Monday, July 13, 2020

The Jealousy Of God

“Wrath is cruel, anger is overwhelming, but who can stand before jealousy?” – Proverbs 27:4

“And I will judge you as women who commit adultery and shed blood are judged, and bring upon you the blood of wrath and jealousy.” – Ezekiel 16:38

Ezekiel 16 tells the wrenching story of God’s jealousy. Jerusalem is depicted as a woman, one who started as an unwanted child, of foreign parentage, discarded after birth with not even the cord cut, unwashed and unswaddled, wallowing in blood on the ground. “I said to you in your blood, ‘Live!’” (verse 6). God made her flourish, then as she grew to be a woman, God covered her nakedness and made a covenant vow with her: “and you became mine” (verse 8). Again, he washed off her blood.

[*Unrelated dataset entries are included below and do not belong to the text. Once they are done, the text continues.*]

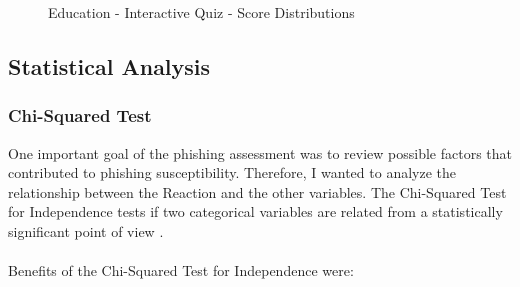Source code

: \documentclass[a4paper]{article}
\begin{document}
\begin{figure}[H]
	\centering
	\caption{Education - Interactive Quiz - Score Distributions}
	\label{edu-quiz-score}
\end{figure}

\newpage

\subsection{Statistical Analysis}

\subsubsection{Chi-Squared Test}

One important goal of the phishing assessment was to review possible factors that contributed to phishing susceptibility. Therefore, I wanted to analyze the relationship between the Reaction and the other variables. The Chi-Squared Test for Independence tests if two categorical variables are related from a statistically significant point of view \cite{stats-chi-squared}. 
\\ \\
Benefits of the Chi-Squared Test for Independence were:
\end{document}
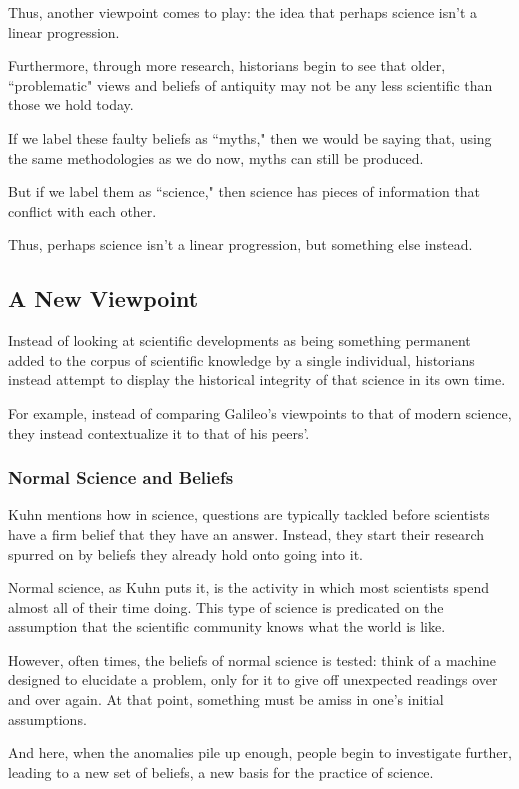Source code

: \documentclass[openany]{book}
\begin{document}
Thus, another viewpoint comes to play: the idea that perhaps science isn't a linear progression.

Furthermore, through more research, historians begin to see that older, ``problematic" views and beliefs of antiquity may not be any less scientific than those we hold today.

If we label these faulty beliefs as ``myths," then we would be saying that, using the same methodologies as we do now, myths can still be produced.

But if we label them as ``science," then science has pieces of information that conflict with each other. 

Thus, perhaps science isn't a linear progression, but something else instead.

\subsection{A New Viewpoint}
Instead of looking at scientific developments as being something permanent added to the corpus of scientific knowledge by a single individual, historians instead attempt to display the historical integrity of that science in its own time.

\begin{example}
	For example, instead of comparing Galileo's viewpoints to that of modern science, they instead contextualize it to that of his peers'.
\end{example}

\subsubsection{Normal Science and Beliefs}
Kuhn mentions how in science, questions are typically tackled before scientists have a firm belief that they have an answer. Instead, they start their research spurred on by beliefs they already hold onto going into it.

Normal science, as Kuhn puts it, is the activity in which most scientists spend almost all of their time doing. This type of science is predicated on the assumption that the scientific community knows what the world is like.

However, often times, the beliefs of normal science is tested: think of a machine designed to elucidate a problem, only for it to give off unexpected readings over and over again. At that point, something must be amiss in one's initial assumptions.

And here, when the anomalies pile up enough, people begin to investigate further, leading to a new set of beliefs, a new basis for the practice of science.
\end{document}
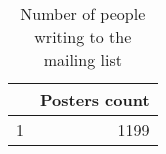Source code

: \begin{table}[ht]
\begin{center}
\begin{tabular}{rr}
  \hline
 & Posters count \\ 
  \hline
1 & 1199 \\ 
   \hline
\end{tabular}
\caption{Number of people writing to the mailing list}
\end{center}
\end{table}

He covers her nakedness and adorns her with jewelry. But the woman betrays him. She is unfaithful with passersby, even paying them for it. She makes the clothes, jewelry, and food she was given into idols. She burns their children as an offering to other gods.

This is the reality of what happens when we turn from loving God to other idols in our life, when our loves become disordered. We are the woman in this story, incurring not just detached wrath but personal jealousy. Jealousy is a word for lovers. But that is how it is between us and God, and change in how we handle sin and idolatry in our lives does not happen until we understand that on a deep level. The answer to temptation is not self-control but relationship. The law, what I “should” do, has no power to actually change my behavior. But realizing what my sin does to a God who loves me does. The degree to which I can fight temptation or see change is the degree to which I realize my place in this story, and cultivate my relationship with my lover-God.

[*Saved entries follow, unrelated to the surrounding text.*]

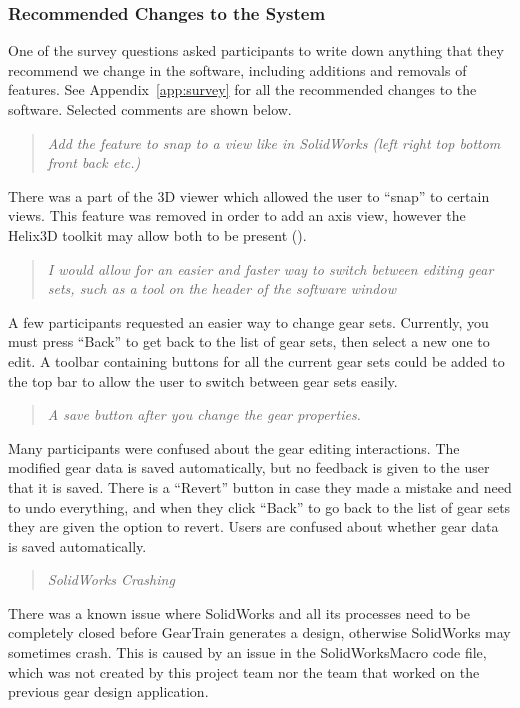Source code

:\begin{doublespace}
\subsubsection{Recommended Changes to the System}
One of the survey questions asked participants to write down anything that they recommend we change in the software, including additions and removals of features. See Appendix~\ref{app:survey} for all the recommended changes to the software. Selected comments are shown below.
\begin{quote}
    \emph{Add the feature to snap to a view like in SolidWorks (left right top bottom front back etc.)}
\end{quote}
\noindent There was a part of the 3D viewer which allowed the user to ``snap'' to certain views. This feature was removed in order to add an axis view, however the Helix3D toolkit may allow both to be present (\cite{bjorke_helix_2020}).
\begin{quote}
    \emph{I would allow for an easier and faster way to switch between editing gear sets, such as a tool on the header of the software window}
\end{quote}
\noindent A few participants requested an easier way to change gear sets. Currently, you must press ``Back'' to get back to the list of gear sets, then select a new one to edit. A toolbar containing buttons for all the current gear sets could be added to the top bar to allow the user to switch between gear sets easily.
\begin{quote}
    \emph{A save button after you change the gear properties.}
\end{quote}
\noindent Many participants were confused about the gear editing interactions. The modified gear data is saved automatically, but no feedback is given to the user that it is saved. There is a ``Revert'' button in case they made a mistake and need to undo everything, and when they click ``Back'' to go back to the list of gear sets they are given the option to revert. Users are confused about whether gear data is saved automatically.
\begin{quote}
    \emph{SolidWorks Crashing}
\end{quote}
\noindent There was a known issue where SolidWorks and all its processes need to be completely closed before GearTrain generates a design, otherwise SolidWorks may sometimes crash. This is caused by an issue in the SolidWorksMacro code file, which was not created by this project team nor the team that worked on the previous gear design application.
\begin{quote}

\end{quote}
\end{doublespace}
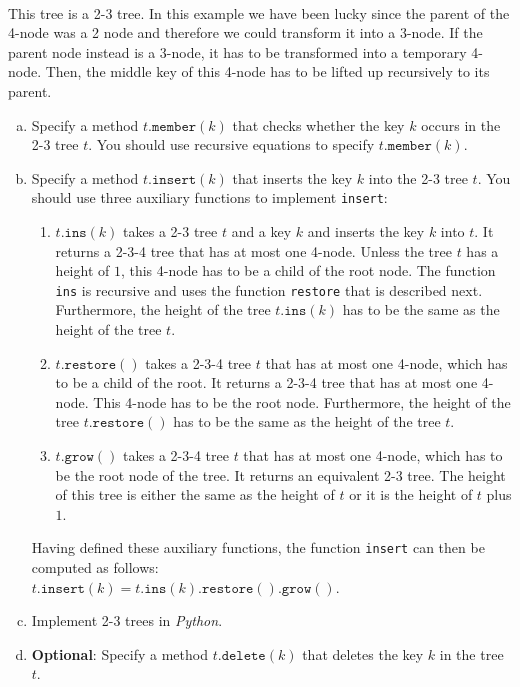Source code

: \\[0.2cm]
This tree is a 2-3 tree.  In this example we have been lucky since the parent of the 4-node was
a 2 node and therefore we could transform it into a 3-node.  If the parent node instead is a 3-node,
it has to be transformed into a temporary 4-node.  Then, the middle key of this 4-node has to be
lifted up recursively to its parent.  
\begin{enumerate}[(a)]
\item Specify a method $t.\texttt{member}(k)$ that checks whether the key $k$ occurs in the 2-3 tree
      $t$.  You should use recursive equations to specify  $t.\texttt{member}(k)$.
\item Specify a method $t.\texttt{insert}(k)$ that inserts the key $k$ into the 2-3 tree
      $t$.  You should use three auxiliary functions to implement \texttt{insert}:
      \begin{enumerate}
      \item $t.\texttt{ins}(k)$ takes a 2-3 tree $t$ and a key $k$ and inserts the key $k$ into $t$.
            It returns a 2-3-4 tree that has at most one 4-node.  Unless the tree $t$ has a height of $1$, this
            4-node has to be a child of the root node.  The function \texttt{ins} is recursive and uses the
            function \texttt{restore} that is described next.
            Furthermore, the height of the tree $t.\mathtt{ins}(k)$ has to be the same as the height of the tree $t$.
      \item $t.\texttt{restore}()$ takes a 2-3-4 tree $t$ that has at most one 4-node, which has to be a child
            of the root.  It returns a 2-3-4 tree that has at most one 4-node.  This 4-node has to be the root node.
            Furthermore, the height of the tree $t.\mathtt{restore}()$ has to be the same as the height of the tree $t$.
      \item $t.\texttt{grow}()$ takes a 2-3-4 tree $t$ that has at most one 4-node, which has to be the root
            node of the tree.  It returns an equivalent 2-3 tree.  The height of this tree is either the same
            as the height of $t$ or it is the height of $t$ plus $1$.
      \end{enumerate}
      Having defined these auxiliary functions, the function \texttt{insert} can then be computed as follows:
      \\[0.2cm]
      \hspace*{1.3cm}
      $t.\texttt{insert}(k) = t.\texttt{ins}(k).\texttt{restore}().\texttt{grow}()$.
\item Implement 2-3 trees in \textsl{Python}.
\item \textbf{Optional}: Specify a method $t.\texttt{delete}(k)$ that deletes the key $k$ in the tree $t$.


\end{enumerate}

The truly wrenching thing is realizing that all of God’s wrath, the consequences of his jealousy, fall upon Jesus. God says, because you rejected me when I washed your blood and covered your nakedness, you will now be stripped naked and made bloody in judgment. And that is exactly what happened to Jesus. People were gathered against him on every side as his nakedness was uncovered (verse 37). He shed the blood of God’s wrath (verse 38). There was a crowd there as he was cut with a sword (verse 40). “So will I satisfy my wrath on you, and my jealousy will depart from you”—and indeed, because of Jesus, it has. God looked upon Jesus in his blood and said again, “Live!” and that is why we can too.